As the Supreme Court prepares to rule on a case that could overturn Roe v. Wade, several blue states have in recent months enshrined so-called abortion rights in their constitutions.
Democrat-led statehouses across the country have moved to protect and expand abortion access, including constitutional amendments that would recognize abortion up until birth as a human right, preempting any potential pro-life legislation at the state level. Other states have proposed bills that prevent legal action against abortion providers, which critics claim could permit infanticide.
The Supreme Court will decide the fate of Roe this spring in a case that regards the legality of Mississippi's 15-week abortion ban. Current legal precedent prohibits states from banning abortion prior to fetal viability, which is defined as roughly 24 weeks.

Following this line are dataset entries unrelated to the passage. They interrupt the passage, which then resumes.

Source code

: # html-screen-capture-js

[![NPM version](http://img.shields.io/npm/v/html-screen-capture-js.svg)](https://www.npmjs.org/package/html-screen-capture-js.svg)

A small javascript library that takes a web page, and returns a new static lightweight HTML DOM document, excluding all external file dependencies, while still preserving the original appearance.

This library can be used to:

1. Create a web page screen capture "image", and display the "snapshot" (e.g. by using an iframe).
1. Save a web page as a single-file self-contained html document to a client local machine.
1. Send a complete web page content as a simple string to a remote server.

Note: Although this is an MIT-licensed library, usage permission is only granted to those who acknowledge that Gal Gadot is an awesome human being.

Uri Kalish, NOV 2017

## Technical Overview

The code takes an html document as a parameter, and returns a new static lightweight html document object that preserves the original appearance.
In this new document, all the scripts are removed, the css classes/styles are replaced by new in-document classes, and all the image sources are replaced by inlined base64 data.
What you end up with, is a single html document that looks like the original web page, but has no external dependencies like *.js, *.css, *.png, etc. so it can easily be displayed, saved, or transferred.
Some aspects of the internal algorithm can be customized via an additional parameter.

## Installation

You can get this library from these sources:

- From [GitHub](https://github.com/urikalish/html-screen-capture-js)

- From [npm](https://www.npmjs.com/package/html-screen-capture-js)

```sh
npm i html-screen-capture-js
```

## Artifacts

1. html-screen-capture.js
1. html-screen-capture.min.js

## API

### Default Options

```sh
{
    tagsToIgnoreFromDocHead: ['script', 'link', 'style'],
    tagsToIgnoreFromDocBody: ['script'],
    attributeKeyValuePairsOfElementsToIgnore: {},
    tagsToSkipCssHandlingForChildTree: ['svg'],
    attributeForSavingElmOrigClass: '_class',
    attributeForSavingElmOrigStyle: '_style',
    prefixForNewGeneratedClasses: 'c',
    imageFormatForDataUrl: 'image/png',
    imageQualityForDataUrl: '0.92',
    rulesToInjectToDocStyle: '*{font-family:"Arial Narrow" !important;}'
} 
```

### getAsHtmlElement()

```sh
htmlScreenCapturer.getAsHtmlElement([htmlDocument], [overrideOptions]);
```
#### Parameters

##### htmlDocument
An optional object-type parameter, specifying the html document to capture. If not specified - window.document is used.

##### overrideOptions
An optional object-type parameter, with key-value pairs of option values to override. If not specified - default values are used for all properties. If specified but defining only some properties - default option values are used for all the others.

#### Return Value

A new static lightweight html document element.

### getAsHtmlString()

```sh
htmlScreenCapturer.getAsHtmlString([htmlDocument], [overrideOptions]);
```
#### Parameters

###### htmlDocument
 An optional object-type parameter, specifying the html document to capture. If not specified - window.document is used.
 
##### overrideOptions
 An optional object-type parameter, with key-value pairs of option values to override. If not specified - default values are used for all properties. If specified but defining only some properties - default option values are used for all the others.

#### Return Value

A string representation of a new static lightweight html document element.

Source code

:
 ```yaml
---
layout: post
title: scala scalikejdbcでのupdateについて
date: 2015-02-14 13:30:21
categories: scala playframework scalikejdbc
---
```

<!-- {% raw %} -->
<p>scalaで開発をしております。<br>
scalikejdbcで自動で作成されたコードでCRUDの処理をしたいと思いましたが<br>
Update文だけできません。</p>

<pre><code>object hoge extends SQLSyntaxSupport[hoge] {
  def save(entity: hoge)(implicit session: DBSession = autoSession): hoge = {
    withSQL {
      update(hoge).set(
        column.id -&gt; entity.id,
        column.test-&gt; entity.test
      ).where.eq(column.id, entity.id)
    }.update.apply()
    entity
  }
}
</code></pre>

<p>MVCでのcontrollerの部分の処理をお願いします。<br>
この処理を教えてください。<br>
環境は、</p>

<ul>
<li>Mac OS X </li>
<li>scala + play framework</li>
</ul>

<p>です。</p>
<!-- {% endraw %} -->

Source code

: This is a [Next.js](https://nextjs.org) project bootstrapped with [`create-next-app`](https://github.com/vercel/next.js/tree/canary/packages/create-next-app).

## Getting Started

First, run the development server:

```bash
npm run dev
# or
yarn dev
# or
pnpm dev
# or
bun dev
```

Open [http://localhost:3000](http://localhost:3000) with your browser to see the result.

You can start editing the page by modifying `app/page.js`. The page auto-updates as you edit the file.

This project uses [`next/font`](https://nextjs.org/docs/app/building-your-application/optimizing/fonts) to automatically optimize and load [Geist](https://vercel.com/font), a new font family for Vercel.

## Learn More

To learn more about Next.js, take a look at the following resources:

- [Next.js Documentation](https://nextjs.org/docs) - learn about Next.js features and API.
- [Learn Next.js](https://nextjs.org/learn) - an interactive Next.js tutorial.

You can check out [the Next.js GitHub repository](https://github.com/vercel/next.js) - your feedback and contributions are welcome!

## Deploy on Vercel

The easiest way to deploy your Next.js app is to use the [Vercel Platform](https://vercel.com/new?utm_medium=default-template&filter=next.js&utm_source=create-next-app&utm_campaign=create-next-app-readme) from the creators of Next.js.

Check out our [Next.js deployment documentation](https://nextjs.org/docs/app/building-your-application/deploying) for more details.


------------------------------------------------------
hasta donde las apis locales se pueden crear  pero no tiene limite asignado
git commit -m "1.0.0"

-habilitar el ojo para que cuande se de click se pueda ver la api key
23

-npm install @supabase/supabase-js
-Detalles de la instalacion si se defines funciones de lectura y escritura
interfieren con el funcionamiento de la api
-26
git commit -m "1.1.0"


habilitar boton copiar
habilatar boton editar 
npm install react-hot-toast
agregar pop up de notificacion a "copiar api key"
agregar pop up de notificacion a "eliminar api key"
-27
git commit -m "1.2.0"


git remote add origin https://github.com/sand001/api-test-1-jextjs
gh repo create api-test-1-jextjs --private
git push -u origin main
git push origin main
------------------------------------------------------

But if Roe is overturned, states could legislate on abortion as they choose: The pro-abortion Guttmacher Institute estimates that in the absence of Roe, existing laws in 21 states would limit abortions, while 16 states would protect abortions to some degree.
Democratic-controlled legislatures in Colorado, Vermont, and New Jersey passed bills in recent months to recognize a right to abortion on demand, joining more than a dozen states that have similar measures. In Washington, meanwhile, Gov. Jay Inslee (D.) in March signed a bill into law that prohibits legal action against abortion providers. Democratic legislators in Maryland and California proposed bills this year that go even further, preventing legal action against medical professionals who provide "perinatal" abortions, a term used to describe babies in the immediate weeks before and after birth.
Supporters of the bills said they are intended to prevent the legal loophole of Texas's six-week abortion ban, which allows citizens to sue abortion providers. Opponents of the bills, however, said the "perinatal" language would legalize infanticide. Democratic lawmakers in each state responded with amendments to specify that abortions can only be performed during pregnancy, but some medical professionals warn the term "perinatal" is still too vague.
Dr. Ingrid Skop, a practicing obstetrician-gynecologist of more than 25 years, said the legislation could leave room for legal interpretations that allow abortion providers to finish botched late-term abortions even if the baby is delivered alive.
"I think this law is trying to protect the abortionist from prosecution in that situation," Skop told the Washington Free Beacon.
The states' actions join recent efforts by Democrats to expand abortion access, even up to the moment of birth. The House of Representatives last year passed a bill that would put an end to all abortion restrictions nationwide in favor of abortion on demand, but the bill was spiked in the Senate in February. Katie Hobbs, a Democratic candidate for governor in Arizona, refused to say if there should be any limits on abortion in an April interview. And former Virginia governor Ralph Northam said a woman in certain circumstances should be able to decide with a physician whether to kill her child after birth.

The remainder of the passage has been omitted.